A person is smart. People are dumb, panicky dangerous animals and you know it. Fifteen hundred years ago everybody knew the Earth was the center of the universe. Five hundred years ago, everybody knew the Earth was flat, and fifteen minutes ago, you knew that humans were alone on this planet. Imagine what you’ll know tomorrow.

And that’s the point I’m trying to get across. What will we know tomorrow? What wonders will be discovered… or debunked tomorrow?

Reality is hard. It takes a lot of effort to accept it, understand it (as much as we ever can), and live in it.

Skeptics don’t generally have the dogma of religion to comfort us. Some skeptics have lost friends and family due to their skepticism. But they have gained something that no amount of good feelings, tea parties, sermons, and horrid logic can change.

They have gained the ability to learn. To see reality. To accept that even they might be wrong about something and to change their minds when presented with good evidence.

Speaking personally, I can’t understand how any woman or non-white could vote for a Republican candidate for office. I can’t understand how anyone could remain a member of the Catholic religion knowing that their tithes are being used to hide child predators from the law. I can’t understand how people are willing to destroy their homes, their loved ones, people they don’t know, their country, or the entire planet… just to protect their own biases.

Maybe I can’t even offer the truth. Maybe the only thing I can offer is another idea. Whether you choose to accept that idea or not, the fact remains that the idea is out there. A person can ignore those ideas. A person can accept them. Or that person can do the work that I’ve put into those ideas[4] and come to their own conclusion.

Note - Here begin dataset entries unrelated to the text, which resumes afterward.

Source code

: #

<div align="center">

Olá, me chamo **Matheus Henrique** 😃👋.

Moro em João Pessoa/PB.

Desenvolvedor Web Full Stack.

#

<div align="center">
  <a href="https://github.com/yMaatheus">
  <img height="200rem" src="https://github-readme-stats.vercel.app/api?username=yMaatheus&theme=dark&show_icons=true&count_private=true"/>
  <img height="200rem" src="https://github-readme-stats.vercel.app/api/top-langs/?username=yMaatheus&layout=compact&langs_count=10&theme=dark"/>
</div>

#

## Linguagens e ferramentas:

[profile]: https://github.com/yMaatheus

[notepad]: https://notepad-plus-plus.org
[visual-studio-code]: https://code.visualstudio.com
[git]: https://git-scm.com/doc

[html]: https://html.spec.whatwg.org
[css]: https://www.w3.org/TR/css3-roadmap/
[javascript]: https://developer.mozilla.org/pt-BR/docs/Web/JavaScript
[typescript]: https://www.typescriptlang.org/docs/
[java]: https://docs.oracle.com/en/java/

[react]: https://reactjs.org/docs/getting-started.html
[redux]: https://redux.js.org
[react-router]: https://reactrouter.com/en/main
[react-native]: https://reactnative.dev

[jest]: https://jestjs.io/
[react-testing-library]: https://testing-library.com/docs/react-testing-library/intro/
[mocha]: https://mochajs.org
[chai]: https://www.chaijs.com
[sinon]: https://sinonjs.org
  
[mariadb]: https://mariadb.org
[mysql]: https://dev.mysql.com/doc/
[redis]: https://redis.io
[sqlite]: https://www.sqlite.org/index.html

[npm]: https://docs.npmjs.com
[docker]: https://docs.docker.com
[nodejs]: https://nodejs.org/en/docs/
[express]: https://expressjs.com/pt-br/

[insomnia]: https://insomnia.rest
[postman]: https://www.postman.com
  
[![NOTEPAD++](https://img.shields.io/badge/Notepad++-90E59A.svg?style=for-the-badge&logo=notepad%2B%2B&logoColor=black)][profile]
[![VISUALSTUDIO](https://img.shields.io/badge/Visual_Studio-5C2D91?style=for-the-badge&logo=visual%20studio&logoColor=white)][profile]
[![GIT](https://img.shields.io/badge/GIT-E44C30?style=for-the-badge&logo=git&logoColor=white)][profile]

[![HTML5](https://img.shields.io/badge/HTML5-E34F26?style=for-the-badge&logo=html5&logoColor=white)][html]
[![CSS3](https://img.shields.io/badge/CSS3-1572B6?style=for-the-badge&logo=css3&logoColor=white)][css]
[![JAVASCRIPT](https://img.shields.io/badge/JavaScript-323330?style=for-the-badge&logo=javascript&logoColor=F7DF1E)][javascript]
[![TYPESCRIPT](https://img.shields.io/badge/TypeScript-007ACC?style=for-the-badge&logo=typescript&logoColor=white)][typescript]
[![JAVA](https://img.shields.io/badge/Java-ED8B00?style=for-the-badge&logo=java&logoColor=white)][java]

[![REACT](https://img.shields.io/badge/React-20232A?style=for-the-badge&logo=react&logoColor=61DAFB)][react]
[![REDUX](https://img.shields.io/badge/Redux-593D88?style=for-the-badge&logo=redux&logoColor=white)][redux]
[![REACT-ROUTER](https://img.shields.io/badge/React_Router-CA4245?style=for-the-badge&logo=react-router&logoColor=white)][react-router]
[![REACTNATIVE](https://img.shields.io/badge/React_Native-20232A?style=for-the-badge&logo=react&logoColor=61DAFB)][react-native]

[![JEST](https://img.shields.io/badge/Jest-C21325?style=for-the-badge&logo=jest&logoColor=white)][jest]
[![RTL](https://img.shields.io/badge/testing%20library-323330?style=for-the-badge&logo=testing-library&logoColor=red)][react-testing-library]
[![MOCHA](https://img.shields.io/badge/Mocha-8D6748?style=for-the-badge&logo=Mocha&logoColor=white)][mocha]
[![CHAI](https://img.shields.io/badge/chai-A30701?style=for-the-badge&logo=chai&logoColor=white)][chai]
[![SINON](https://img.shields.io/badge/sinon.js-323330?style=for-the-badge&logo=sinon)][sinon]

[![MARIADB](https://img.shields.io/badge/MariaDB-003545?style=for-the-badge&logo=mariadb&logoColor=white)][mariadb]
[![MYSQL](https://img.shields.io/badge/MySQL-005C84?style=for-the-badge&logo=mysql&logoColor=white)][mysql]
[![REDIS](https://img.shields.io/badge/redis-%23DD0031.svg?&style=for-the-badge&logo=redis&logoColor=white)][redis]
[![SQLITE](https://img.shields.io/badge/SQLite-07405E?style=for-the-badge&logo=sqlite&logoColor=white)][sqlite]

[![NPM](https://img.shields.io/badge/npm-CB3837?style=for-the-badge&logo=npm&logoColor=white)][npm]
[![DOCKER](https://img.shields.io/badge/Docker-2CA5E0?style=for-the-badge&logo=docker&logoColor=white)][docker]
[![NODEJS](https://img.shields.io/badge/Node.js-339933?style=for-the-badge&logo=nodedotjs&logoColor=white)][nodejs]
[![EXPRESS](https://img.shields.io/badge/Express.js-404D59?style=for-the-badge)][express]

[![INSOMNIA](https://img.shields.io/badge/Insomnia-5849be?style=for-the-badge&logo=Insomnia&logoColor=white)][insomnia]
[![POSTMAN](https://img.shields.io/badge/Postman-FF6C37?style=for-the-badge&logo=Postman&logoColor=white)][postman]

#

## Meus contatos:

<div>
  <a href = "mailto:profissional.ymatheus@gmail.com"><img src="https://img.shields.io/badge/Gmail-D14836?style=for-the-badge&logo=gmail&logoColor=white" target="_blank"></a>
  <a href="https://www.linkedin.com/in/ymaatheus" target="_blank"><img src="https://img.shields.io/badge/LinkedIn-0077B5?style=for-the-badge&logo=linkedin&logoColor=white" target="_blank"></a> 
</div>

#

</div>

If their conclusion is supported by evidence and logic. Then it’s a valid conclusion. I may disagree with it, but I can accept it. And no, Intelligent Design is not a valid conclusion supported by evidence and logic.

I’ve often said that I don’t have beliefs. And I often fudge that by saying that I have evidence for the things I believe in. But I think I do have one belief.

I believe that if everyone thought this way. If everyone was skeptical, not taking claims at face value, not promoting dogma, and saying “I don’t believe you.” Then our world would be a better place. If two countries argued over how best to keep their people from dying and how to help the world instead of what they argue about now, then our world would be a better place.

If people, everyone, would make informed decisions instead of basing their decisions on family tradition or what their personal authority said or a ancient text about how to live in the Bronze Age, then our world would be a better place.

And that’s what skepticism can offer.

Not a better world for me or you or the Koch brothers. But a better world for everyone. Think about what we could do if every countries defense budget could be spent on science and health and helping our fellow human beings (and other passengers on this spaceship Earth) instead of killing them.

It’s a nice thought and one that I think is worth the effort to make.

_____________________________

1. I don’t use iTunes, but it’s supposed to be there. Subscribe to podcasts on iTunes and use this URL  http://www.podcastgarden.com/podcast/podcast-rss.php?id=4397

2. What’s sad is the posts that I slap together in 10-15 minutes are often much more frequently read than the articles I pour days of effort into.

3. I hesitate to even mention it, but it’s relevant. However, I won’t link to the book, even though it’s available for free in many places. This book is the only one I recommend, his other works are… disgusting.

4. I’m pretty good about mentioning when I haven’t fully thought through something. And I’m pretty good at mentioning how much work is needed to study other ideas.

  • kraut2

    “Maybe I can’t even offer the truth”

    What we can offer are ways to abstain from lying. By not pretending we have all or even most of the answers. That what we are doing is searching what the truth might be.
    Good enough for me. Better not knowing than believing a lie.

    • SmilodonsRetreat

      I like that a lot.

      • kraut2

        Thanks.

        I tried to compact my response when people tell me: but you have to believe in something.

        We have to learn that there are no certainties and learn to live with that. Certainties kill curiosity.